───── INFORMATION SHOWN ─────

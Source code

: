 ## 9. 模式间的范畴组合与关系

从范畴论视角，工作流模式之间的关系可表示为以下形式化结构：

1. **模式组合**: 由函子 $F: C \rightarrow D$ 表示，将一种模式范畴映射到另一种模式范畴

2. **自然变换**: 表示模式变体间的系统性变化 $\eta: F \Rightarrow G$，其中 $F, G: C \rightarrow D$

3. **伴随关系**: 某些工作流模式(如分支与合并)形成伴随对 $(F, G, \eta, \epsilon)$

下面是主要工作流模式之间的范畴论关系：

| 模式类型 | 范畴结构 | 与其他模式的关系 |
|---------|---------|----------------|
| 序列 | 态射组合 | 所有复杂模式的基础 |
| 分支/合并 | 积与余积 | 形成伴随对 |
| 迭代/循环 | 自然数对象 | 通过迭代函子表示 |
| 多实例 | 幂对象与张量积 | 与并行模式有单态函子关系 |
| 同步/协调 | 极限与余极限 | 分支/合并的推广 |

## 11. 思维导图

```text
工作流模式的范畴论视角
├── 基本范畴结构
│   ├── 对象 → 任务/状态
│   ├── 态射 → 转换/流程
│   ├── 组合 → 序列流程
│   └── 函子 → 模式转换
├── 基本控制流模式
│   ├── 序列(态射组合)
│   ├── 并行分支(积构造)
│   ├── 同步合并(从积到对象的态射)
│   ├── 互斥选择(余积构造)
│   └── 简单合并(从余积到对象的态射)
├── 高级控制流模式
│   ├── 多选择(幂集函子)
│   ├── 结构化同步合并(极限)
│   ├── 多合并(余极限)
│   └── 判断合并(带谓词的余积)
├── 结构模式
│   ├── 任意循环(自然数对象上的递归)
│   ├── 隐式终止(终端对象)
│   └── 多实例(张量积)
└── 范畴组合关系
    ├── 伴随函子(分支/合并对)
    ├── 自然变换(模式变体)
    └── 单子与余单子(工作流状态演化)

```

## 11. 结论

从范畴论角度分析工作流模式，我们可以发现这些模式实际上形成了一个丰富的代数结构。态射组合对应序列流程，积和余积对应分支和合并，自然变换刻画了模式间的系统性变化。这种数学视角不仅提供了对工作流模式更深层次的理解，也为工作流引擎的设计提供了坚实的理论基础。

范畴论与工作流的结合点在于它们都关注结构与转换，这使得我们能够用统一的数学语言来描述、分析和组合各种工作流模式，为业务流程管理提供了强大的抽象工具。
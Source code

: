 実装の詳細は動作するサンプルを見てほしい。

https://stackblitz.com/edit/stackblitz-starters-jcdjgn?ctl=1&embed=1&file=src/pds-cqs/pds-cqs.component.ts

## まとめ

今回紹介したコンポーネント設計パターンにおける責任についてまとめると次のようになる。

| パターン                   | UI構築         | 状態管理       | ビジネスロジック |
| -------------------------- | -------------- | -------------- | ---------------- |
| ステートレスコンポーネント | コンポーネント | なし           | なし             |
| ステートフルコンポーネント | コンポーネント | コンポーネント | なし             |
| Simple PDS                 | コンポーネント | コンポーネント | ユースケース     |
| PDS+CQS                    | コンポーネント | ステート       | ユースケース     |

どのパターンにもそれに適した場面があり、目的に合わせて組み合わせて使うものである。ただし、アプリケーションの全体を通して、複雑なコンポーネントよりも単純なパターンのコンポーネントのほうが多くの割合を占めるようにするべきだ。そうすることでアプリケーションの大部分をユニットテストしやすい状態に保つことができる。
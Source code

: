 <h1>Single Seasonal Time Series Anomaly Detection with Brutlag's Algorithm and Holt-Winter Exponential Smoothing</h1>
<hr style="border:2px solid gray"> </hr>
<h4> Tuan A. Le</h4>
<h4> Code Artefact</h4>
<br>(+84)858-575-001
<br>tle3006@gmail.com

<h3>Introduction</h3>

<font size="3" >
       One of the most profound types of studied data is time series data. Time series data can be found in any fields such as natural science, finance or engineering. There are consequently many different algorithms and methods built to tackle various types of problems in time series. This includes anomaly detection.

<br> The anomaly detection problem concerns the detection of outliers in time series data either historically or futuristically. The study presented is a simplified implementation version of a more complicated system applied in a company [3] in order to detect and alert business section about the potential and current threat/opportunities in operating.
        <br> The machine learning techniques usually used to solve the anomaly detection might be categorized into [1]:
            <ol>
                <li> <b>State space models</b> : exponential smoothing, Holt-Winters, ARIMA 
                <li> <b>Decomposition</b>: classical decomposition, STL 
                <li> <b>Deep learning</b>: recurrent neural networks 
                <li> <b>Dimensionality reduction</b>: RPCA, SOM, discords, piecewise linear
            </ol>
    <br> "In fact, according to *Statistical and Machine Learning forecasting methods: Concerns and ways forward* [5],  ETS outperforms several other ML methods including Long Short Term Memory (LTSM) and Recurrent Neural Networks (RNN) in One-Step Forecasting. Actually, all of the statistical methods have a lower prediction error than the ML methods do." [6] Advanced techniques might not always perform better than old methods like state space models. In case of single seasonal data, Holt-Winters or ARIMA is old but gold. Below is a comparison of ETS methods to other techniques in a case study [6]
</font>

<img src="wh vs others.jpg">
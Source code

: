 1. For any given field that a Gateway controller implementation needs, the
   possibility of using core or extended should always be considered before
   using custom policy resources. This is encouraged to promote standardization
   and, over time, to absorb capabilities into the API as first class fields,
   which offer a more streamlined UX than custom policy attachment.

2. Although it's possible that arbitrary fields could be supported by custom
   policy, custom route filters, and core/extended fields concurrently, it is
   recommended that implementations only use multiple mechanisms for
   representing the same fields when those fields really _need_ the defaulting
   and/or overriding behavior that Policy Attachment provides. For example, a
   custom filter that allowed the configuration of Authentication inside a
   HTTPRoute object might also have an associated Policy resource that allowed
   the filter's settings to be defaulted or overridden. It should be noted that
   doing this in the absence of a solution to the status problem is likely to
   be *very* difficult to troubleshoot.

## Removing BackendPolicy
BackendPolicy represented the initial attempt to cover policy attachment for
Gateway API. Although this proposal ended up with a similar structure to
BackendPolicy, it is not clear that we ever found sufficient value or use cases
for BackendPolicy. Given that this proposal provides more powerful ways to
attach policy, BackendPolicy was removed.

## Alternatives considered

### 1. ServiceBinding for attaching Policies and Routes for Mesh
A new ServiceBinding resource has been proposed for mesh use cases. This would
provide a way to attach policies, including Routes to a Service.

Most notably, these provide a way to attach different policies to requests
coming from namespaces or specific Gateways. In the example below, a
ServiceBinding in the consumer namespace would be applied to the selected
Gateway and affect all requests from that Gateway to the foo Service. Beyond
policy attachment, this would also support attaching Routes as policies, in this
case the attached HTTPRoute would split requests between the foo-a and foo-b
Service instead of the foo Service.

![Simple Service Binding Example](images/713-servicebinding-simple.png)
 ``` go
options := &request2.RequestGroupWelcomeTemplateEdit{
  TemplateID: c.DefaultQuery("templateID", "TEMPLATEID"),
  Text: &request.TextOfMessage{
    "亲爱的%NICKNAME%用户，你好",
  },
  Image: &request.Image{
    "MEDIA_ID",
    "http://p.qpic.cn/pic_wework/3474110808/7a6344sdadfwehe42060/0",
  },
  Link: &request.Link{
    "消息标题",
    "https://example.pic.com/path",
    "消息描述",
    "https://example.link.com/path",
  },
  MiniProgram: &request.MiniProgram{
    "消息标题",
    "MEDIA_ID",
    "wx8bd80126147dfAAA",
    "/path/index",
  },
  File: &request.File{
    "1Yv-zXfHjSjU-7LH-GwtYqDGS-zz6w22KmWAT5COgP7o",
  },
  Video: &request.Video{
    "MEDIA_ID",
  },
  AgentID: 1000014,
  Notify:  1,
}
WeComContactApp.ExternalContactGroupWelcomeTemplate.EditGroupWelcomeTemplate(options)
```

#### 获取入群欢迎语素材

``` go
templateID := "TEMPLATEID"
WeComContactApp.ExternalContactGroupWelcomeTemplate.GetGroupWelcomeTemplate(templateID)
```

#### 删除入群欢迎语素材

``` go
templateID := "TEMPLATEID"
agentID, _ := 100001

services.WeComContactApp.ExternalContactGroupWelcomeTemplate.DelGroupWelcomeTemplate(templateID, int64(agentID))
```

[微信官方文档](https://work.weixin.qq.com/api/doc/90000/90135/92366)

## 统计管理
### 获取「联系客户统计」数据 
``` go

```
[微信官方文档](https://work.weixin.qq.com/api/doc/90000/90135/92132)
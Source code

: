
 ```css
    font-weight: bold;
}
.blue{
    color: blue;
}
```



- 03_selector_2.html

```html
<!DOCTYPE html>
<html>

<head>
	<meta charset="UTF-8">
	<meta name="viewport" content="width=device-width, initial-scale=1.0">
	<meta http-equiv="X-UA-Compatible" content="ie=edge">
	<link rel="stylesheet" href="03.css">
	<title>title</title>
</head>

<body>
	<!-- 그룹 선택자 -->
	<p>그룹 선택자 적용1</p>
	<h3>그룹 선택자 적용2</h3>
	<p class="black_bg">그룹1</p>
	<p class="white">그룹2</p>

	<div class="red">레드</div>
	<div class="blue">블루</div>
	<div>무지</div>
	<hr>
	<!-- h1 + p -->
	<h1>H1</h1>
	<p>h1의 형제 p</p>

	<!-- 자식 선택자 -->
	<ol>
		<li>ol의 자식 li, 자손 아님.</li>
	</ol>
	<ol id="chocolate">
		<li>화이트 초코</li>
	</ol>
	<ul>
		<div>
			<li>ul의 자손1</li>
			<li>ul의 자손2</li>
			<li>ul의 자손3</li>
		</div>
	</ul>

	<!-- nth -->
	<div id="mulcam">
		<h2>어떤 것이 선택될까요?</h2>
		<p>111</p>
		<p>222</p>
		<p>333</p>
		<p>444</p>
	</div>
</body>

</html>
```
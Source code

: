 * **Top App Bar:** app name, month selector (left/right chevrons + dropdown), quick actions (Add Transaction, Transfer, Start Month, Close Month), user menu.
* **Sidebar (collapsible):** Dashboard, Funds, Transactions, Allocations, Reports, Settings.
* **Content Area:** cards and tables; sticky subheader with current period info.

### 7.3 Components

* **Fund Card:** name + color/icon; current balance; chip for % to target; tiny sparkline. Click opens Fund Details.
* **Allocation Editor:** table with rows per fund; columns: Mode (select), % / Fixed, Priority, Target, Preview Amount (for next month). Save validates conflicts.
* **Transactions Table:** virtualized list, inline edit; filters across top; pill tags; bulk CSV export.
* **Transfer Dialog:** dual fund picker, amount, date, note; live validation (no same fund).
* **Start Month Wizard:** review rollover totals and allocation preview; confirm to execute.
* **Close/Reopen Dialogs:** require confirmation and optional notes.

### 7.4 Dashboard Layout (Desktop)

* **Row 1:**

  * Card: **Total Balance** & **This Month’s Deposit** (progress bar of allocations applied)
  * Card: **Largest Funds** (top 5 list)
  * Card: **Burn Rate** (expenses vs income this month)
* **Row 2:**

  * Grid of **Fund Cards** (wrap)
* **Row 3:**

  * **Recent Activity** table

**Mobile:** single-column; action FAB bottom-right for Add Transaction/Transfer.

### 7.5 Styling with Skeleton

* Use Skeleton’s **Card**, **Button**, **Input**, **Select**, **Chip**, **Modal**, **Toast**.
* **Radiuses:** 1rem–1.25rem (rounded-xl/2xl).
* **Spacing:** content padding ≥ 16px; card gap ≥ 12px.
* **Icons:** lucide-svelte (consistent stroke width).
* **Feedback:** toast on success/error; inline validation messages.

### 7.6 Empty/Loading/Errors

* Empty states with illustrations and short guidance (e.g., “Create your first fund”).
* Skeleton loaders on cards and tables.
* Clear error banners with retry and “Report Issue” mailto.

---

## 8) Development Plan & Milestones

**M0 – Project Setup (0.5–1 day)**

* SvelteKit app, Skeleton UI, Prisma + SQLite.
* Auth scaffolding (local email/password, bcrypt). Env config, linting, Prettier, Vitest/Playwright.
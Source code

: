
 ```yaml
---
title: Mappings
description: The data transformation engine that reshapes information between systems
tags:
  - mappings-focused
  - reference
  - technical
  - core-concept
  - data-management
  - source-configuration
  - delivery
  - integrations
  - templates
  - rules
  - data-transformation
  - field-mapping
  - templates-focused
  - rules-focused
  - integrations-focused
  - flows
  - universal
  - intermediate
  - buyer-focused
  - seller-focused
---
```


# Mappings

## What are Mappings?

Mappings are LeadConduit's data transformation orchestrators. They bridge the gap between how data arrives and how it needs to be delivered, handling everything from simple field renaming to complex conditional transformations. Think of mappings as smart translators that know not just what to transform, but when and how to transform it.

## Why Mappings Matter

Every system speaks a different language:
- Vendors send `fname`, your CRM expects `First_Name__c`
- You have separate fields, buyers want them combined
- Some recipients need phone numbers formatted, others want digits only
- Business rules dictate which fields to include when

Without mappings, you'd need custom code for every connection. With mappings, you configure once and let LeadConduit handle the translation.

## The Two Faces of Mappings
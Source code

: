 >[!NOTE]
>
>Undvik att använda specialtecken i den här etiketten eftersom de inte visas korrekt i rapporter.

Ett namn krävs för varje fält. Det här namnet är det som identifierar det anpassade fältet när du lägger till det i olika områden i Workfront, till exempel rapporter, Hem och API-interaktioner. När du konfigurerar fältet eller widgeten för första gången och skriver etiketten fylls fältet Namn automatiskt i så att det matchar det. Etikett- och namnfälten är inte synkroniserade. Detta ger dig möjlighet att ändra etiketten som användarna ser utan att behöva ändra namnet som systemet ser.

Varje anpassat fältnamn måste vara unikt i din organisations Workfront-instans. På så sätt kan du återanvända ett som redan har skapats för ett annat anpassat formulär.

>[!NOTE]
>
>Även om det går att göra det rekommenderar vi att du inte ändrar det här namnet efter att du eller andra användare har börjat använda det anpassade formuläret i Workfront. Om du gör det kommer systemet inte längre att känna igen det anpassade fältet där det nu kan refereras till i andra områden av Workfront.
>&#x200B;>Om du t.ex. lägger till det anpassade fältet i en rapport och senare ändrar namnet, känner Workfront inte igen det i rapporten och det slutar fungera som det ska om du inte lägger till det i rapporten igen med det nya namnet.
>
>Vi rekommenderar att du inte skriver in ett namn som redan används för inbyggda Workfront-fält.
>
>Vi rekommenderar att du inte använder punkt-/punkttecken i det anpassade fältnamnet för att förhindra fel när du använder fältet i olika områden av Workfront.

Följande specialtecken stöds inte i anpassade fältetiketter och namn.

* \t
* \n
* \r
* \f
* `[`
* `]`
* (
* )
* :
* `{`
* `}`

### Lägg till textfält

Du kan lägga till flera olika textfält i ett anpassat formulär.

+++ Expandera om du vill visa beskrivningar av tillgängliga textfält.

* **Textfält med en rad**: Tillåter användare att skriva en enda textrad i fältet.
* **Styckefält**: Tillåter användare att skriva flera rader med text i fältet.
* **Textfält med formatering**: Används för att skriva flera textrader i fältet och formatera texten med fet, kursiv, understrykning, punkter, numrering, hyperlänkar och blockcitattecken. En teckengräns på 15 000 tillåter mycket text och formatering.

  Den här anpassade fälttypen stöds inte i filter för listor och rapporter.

─────

▶ ASSIGNMENT: What lines in the data hold the word "LeadConduit"? Return them.

▶ THE COMPLETED TASK:
Mappings are LeadConduit's data transformation orchestrators. They bridge the gap between how data arrives and how it needs to be delivered, handling everything from simple field renaming to complex conditional transformations. Think of mappings as smart translators that know not just what to transform, but when and how to transform it.
Without mappings, you'd need custom code for every connection. With mappings, you configure once and let LeadConduit handle the translation.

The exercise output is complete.